SELECT * FROM customers;

3. CTE over sub-query

Best Practice

Use Common Table Expressions (CTEs) to make complex queries more readable and maintainable instead of using sub-queries.
Good Example

WITH OrderTotals AS (
    SELECT 
        customer_id,
        SUM(order_amount) AS total_amount
    FROM 
        orders
    GROUP BY 
        customer_id
)
SELECT 
    c.customer_id,
    c.first_name,
    ot.total_amount
FROM 
    customers c
JOIN 
    OrderTotals ot ON c.customer_id = ot.customer_id;

Bad Example

SELECT 
    c.customer_id,
    c.first_name,
    (
        SELECT 
            SUM(o.order_amount)
        FROM 
            orders o
        WHERE 
            o.customer_id = c.customer_id
    ) AS total_amount
FROM 
    customers c;

4. Early filter where possible

Best Practice

Filter records as early as possible in the query to reduce the number of rows processed by subsequent operations.

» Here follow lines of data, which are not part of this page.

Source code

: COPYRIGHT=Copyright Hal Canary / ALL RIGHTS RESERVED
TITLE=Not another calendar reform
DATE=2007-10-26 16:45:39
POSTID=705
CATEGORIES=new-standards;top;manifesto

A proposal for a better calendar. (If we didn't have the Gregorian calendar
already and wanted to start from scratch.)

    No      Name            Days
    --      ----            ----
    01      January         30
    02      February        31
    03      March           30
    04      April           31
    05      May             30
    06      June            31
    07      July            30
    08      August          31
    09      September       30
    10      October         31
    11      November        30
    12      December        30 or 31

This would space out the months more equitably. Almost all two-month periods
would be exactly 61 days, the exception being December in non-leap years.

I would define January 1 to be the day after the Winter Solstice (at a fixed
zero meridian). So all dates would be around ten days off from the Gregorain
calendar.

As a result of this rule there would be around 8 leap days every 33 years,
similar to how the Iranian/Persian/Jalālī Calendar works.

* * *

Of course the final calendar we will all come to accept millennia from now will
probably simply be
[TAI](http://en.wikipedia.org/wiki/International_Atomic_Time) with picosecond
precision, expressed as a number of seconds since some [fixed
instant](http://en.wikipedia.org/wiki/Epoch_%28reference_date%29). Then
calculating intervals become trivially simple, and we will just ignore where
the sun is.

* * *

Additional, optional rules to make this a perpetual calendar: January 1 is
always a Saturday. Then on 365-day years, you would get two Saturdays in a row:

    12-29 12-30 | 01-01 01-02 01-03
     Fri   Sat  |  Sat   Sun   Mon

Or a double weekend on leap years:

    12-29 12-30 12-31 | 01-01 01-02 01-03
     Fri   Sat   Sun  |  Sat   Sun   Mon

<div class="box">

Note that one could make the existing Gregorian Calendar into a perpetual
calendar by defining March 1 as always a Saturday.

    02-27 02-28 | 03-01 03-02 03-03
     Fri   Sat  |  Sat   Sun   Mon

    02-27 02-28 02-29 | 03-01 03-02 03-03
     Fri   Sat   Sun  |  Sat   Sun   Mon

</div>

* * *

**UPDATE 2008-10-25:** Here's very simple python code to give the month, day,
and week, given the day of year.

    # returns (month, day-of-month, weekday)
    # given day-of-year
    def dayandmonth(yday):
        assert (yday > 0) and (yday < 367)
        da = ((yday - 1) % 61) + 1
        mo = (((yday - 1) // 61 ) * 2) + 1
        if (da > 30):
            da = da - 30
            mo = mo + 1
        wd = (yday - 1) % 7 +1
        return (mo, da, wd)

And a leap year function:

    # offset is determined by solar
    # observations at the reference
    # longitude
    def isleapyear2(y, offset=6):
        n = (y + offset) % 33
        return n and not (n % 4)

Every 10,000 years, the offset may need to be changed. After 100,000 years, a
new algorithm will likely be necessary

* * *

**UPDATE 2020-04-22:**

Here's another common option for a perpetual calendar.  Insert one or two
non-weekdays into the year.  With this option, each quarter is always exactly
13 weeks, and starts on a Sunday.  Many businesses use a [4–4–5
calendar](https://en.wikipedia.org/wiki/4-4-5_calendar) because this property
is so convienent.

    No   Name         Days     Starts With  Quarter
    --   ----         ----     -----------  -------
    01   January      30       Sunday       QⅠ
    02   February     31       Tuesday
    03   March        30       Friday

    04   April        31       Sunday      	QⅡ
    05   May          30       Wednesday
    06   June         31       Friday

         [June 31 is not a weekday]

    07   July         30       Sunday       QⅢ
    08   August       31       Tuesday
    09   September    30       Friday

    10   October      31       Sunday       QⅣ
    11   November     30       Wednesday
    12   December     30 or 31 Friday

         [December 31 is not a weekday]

Snowflake Optimization: This approach allows Snowflake to scan only the necessary data, reducing computational load and potentially cost.

Good Example

WITH FilteredOrders AS (
    SELECT 
        order_id,
        customer_id,
        order_date
    FROM 
        orders
    WHERE 
        order_date >= '2023-01-01'
)
SELECT 
    c.customer_id,
    c.first_name,
    fo.order_id,
    fo.order_date
FROM 
    customers c
JOIN 
    FilteredOrders fo ON c.customer_id = fo.customer_id;

Bad Example

SELECT 
    c.customer_id,
    c.first_name,
    o.order_id,
    o.order_date
FROM 
    customers c
JOIN 
    orders o ON c.customer_id = o.customer_id
WHERE 
    o.order_date >= '2023-01-01';

5. WHERE clause instead of HAVING

Best Practice

Use the WHERE clause to filter records before aggregation, and use HAVING only to filter records after aggregation.
Good Example

SELECT 
    customer_id,
    COUNT(order_id) as order_count
FROM 
    orders
WHERE 
    order_date >= '2023-01-01'
GROUP BY 
    customer_id
HAVING 
    COUNT(order_id) > 5;

Bad Example

SELECT 
    customer_id,
    COUNT(order_id) as order_count
FROM 
    orders
GROUP BY 
    customer_id
HAVING 
    order_date >= '2023-01-01'
AND 
    COUNT(order_id) > 5;

6. INNER JOIN over LEFT/RIGHT JOIN

Best Practice

Use INNER JOIN when you need only the matched records from both tables. LEFT JOIN or RIGHT JOIN should be used only when you need all records from one table and matched records from the other.
Good Example

SELECT 
    c.customer_id,
    c.first_name,
    o.order_id
FROM 
    customers c
INNER JOIN 
    orders o ON c.customer_id = o.customer_id;

Bad Example

SELECT 
    c.customer_id,
    c.first_name,
    o.order_id
FROM 
    customers c
LEFT JOIN 
    orders o ON c.customer_id = o.customer_id;

7. Join on index or integer column

Best Practice

Join tables on indexed or integer columns to improve performance. Avoid joining on string columns or non-indexed columns.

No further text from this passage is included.